(Collected data)
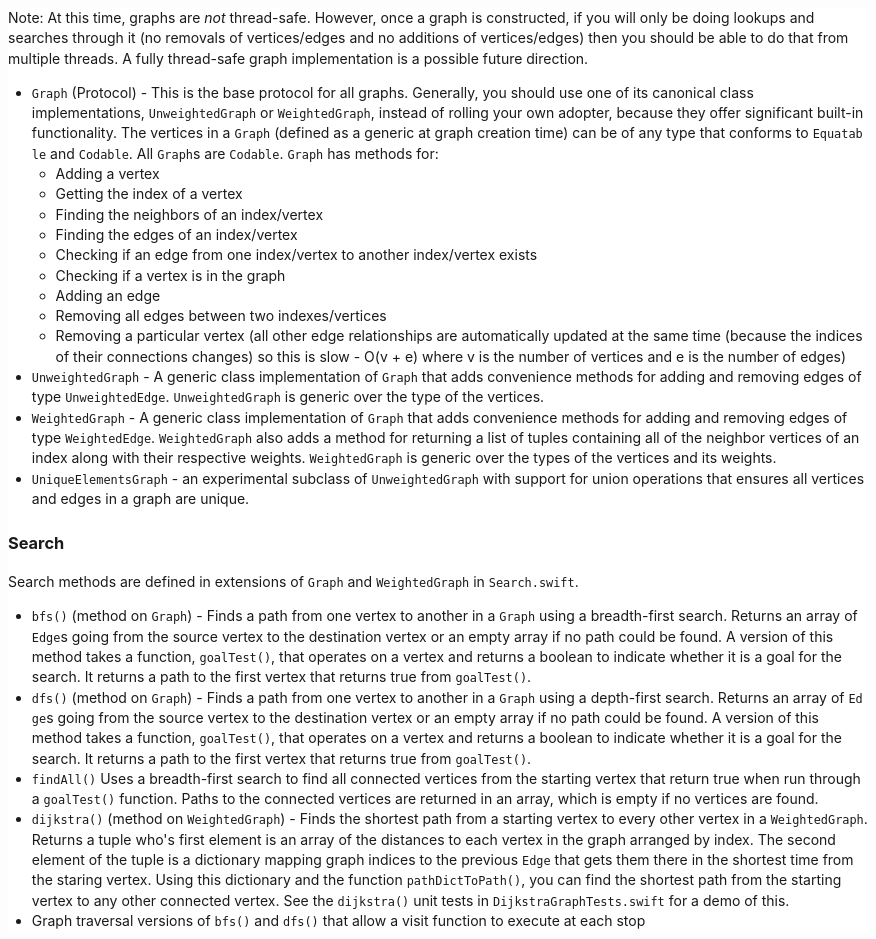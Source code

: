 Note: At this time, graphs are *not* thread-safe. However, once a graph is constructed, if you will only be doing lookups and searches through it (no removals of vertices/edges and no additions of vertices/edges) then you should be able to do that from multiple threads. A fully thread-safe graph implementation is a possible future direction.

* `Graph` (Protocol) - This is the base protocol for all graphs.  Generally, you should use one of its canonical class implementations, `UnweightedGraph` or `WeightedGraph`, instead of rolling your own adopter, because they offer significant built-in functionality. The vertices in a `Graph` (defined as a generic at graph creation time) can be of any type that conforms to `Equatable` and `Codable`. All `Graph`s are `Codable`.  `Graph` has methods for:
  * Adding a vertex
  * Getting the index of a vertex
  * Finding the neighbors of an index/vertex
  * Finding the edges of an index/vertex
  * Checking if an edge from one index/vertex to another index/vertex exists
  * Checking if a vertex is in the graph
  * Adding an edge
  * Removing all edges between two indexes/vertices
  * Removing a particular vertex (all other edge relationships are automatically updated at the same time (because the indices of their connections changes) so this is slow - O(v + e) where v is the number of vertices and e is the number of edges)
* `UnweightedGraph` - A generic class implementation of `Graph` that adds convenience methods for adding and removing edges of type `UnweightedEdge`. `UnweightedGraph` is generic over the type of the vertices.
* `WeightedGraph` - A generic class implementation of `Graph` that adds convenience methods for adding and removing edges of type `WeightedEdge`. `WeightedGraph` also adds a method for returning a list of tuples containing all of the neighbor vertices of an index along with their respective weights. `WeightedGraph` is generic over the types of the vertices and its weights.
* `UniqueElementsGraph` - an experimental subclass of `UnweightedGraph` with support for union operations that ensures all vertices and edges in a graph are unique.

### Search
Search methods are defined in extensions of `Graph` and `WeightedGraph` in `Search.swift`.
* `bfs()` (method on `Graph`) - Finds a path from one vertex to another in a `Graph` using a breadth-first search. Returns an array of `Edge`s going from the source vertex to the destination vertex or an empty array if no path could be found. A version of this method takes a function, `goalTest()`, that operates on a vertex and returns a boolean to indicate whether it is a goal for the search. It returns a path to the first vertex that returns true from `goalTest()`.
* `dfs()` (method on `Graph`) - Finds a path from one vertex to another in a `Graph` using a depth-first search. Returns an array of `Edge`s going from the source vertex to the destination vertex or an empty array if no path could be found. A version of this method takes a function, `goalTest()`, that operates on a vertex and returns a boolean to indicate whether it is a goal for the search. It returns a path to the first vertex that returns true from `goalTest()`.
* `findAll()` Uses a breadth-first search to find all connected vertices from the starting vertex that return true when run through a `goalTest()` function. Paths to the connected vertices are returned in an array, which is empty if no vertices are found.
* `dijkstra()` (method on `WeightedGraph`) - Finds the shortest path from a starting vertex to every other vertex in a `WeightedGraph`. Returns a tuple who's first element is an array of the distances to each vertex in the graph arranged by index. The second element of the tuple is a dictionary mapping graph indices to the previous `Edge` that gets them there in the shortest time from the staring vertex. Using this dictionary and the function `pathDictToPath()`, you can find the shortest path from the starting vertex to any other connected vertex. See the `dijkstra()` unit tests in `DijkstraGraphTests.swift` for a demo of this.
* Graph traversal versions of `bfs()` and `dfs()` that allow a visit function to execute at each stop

TASK DESCRIPTION
Reproduce the records above from their first line to the line bearing "possible future direction.", both ends included, leaving every picture out.

ANSWER FOR THIS EXERCISE
Source code

: Note: At this time, graphs are *not* thread-safe. However, once a graph is constructed, if you will only be doing lookups and searches through it (no removals of vertices/edges and no additions of vertices/edges) then you should be able to do that from multiple threads. A fully thread-safe graph implementation is a possible future direction.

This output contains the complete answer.